Na recepção do hospital

Barbara e Camila andaram o dia todo, só que mais elas estavam curtindo estarem juntas do que propriamente organizar um plano coerente para encontrar alguém, na verdade, inconscientemente, cada uma delas acreditava que o destino iria leva-la para perto daquele moço. Elas tinham ido nas principais ruas da cidade e em dois hospitais. Não tinham encontrado nada, faltava um hospital ainda e o coração das duas dizia que era neste que ele estaria. Barbara sentiu um remorso por não ter mostrado a foto de Joca e nem de ter contado que estava procurando por alguém por quem estava começando a se apaixonar. Camila sentiu remorso por não ter contato a barbara que estava procurando alguém que ela tinha visto no estacionamento, que ela tinha os documentos dele e a chave do carro. Mas este remorso foi bem passageiro em ambas pois o coração de cada uma dizia que o amor iria acontecer e deveria ser conquistado com todas as forças, e era isto que as impulsionava em direção a recepção daquele hospital.

Enquanto isto Taj ficou no escritório preparando o material e eu topei sair com Sandy, a esmo, tentando descobrir de onde tinha vindo aquelas flores e aquela carta. Minha intuição foi bastante logica, se as flores caíram elas vieram de cima. Voltamos a rua onde tudo aconteceu e minha intuição estava certa, as flores só poderiam ter vindo de cima, de uma das centenas de janelas, dos vários prédios que tinham naquela rua, próximo de onde nós estávamos, ia ser como procurar palha no agulheiro ou coisa assim, nunca fui bom com ditados. Ia demorar alguns meses, mas se batêssemos de porta em porta, de todos aqueles prédios, uma hora ou outra minha intuição ia achar uma pista.

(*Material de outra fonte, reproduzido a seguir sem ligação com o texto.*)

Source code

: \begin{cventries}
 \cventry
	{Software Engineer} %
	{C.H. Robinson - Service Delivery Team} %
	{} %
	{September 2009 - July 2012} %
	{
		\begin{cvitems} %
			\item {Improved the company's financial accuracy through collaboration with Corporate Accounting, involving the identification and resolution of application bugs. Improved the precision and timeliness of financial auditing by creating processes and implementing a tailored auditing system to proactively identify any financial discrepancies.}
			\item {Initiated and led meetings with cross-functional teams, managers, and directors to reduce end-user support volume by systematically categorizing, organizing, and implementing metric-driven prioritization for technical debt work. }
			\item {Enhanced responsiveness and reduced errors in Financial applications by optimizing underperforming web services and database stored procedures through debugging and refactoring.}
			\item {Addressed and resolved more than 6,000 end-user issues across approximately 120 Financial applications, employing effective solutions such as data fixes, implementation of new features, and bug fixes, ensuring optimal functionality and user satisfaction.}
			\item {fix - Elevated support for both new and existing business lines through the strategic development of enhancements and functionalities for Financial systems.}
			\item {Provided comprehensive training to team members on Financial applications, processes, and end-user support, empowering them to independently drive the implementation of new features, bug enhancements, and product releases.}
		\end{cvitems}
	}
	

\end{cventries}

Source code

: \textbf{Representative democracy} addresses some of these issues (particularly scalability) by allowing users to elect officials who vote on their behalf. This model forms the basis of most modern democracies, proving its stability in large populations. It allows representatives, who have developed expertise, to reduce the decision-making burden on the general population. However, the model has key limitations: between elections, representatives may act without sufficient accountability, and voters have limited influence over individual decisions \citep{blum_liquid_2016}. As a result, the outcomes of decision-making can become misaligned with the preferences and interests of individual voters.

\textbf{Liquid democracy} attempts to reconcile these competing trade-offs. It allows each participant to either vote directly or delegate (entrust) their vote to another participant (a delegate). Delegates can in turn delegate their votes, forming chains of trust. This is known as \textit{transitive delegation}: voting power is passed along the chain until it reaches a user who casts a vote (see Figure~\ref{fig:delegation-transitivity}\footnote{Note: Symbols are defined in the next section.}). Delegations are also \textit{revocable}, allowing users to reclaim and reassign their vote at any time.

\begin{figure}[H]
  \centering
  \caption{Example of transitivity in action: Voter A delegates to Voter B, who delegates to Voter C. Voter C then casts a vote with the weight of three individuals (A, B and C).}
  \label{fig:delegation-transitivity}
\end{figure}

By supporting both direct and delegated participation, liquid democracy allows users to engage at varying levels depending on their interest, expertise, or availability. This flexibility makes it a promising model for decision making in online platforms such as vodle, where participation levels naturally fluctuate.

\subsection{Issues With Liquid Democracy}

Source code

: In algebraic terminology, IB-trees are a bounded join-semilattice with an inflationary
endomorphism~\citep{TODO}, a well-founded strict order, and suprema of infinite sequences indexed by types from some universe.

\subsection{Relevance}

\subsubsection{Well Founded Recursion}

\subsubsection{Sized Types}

– Eu lembro que logo após eu receber as flores, depois houve um tumulto com ambulâncias e tudo mais, acho que devíamos procurar nos hospitais, meu coração diz que aquele tumulto tem relação com o que procuramos. Falou Sandy.

Ora, entre o coração de uma moça pirada e a agilidade do meu cérebro para tirar conclusões sobre os fatos era muito mais acertado seguirmos o meu raciocínio, mas neste momento lembrei de Taj que sempre dizia para eu nunca contrariar uma mulher apaixonada e nem confiar muito nas minhas conclusões. Resolvi seguir o conselho de Taj, afinal, apesar de estar mais confiante em descobrir algo naquelas centenas de janelas, procurar em 3 hospitais da cidade seria muito mais fácil, apesar de improdutivo, mas o importante era não contrariar Sandy enquanto pensávamos como íamos lidar com esta “ loucurinha” dela.

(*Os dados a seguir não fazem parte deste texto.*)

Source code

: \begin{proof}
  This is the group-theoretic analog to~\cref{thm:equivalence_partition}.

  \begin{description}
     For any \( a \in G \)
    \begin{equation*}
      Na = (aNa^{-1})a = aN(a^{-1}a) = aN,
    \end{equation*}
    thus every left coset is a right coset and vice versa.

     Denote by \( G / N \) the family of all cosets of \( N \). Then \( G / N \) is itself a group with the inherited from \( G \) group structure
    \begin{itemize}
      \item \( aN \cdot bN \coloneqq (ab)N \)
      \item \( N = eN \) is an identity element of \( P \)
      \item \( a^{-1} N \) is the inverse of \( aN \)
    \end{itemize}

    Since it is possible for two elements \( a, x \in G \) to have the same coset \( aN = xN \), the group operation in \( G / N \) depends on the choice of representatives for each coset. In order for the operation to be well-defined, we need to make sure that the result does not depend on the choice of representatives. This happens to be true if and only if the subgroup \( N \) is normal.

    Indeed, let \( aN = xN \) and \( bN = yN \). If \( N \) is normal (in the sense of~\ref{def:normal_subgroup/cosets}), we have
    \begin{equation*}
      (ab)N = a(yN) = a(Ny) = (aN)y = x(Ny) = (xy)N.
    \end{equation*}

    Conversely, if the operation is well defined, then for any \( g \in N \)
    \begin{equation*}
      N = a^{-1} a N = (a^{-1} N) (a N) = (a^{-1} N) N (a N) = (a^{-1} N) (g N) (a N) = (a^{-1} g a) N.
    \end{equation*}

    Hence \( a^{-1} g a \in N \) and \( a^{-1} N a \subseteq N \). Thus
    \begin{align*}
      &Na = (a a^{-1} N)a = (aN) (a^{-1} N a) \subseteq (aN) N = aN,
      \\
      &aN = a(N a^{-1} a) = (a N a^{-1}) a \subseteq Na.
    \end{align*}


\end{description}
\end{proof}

– Ok, vamos procurar nos hospitais. Eu respondi.

Nos dois que nós fomos, não conseguimos nenhuma informação. Faltava um hospital e quando estávamos nos aproximando da recepção do último hospital, Sandy disse que o coração dela estava acelerado e que sua intuição feminina estava dizendo que o amor da vida dela estava por perto.

Segurei no pulso dela e perguntei.

– Coração acelerado, pode ser princípio de infarto, já que estamos perto do hospital você quer que eu chame um médico.

Ela não me ouviu, seus olhos brilhavam e seus passos aumentaram em direção a recepção.

Em casa, Rafaela a esposa, já tinha perdido a esperança que sua discussão com Joca tinha sido uma coisa banal. Agora ela já começava a fazer conjunturas sobre o que pudesse ter acontecido.  Ele talvez tivesse realmente abandonado ela, coisa que ela não acreditava, pois conhecia bem Joca e ele, elegante que era, com certeza se fosse embora, iria explicar o motivo, iria se despedir, iria organizar as coisas para que nada faltasse para ela. Então, a outra hipótese, era que algo tinha acontecido a ele, um acidente, um sequestro, qualquer coisa que estivesse impedindo de ele se comunicar com ela. Resolveu tomar uma atitude e passou o dia todo indo a delegacias e hospitais da cidade, até que foi informada que um homem com as características que ela descreveu tinha sido atendido pela manhã e estava em um dos hospitais da cidade. Rafaela pegou o endereço e foi para lá, seu coração sabia que ele não iria abandona-la, ela sabia que só poderia ser ele que estava neste hospital e quando ela se aproximou da recepção seu coração dava pulos de certeza.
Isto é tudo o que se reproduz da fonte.